EXERCISE AIM: Exact transcription of the data below is required, without the images.

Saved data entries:
============
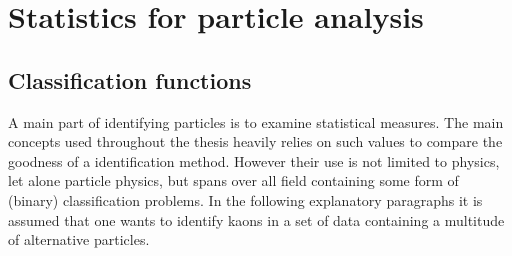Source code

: \chapter{Statistics for particle analysis}
\label{chap:statistics}

\section{Classification functions}
\label{sec:classification_functions}

A main part of identifying particles is to examine statistical measures. The main concepts used throughout the thesis heavily relies on such values to compare the goodness of a identification method. However their use is not limited to physics, let alone particle physics, but spans over all field containing some form of (binary) classification problems.
In the following explanatory paragraphs it is assumed that one wants to identify kaons in a set of data containing a multitude of alternative particles.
============
RESPONSE BOX:
Source code

: \chapter{Statistics for particle analysis}
\label{chap:statistics}

\section{Classification functions}
\label{sec:classification_functions}

A main part of identifying particles is to examine statistical measures. The main concepts used throughout the thesis heavily relies on such values to compare the goodness of a identification method. However their use is not limited to physics, let alone particle physics, but spans over all field containing some form of (binary) classification problems.
In the following explanatory paragraphs it is assumed that one wants to identify kaons in a set of data containing a multitude of alternative particles.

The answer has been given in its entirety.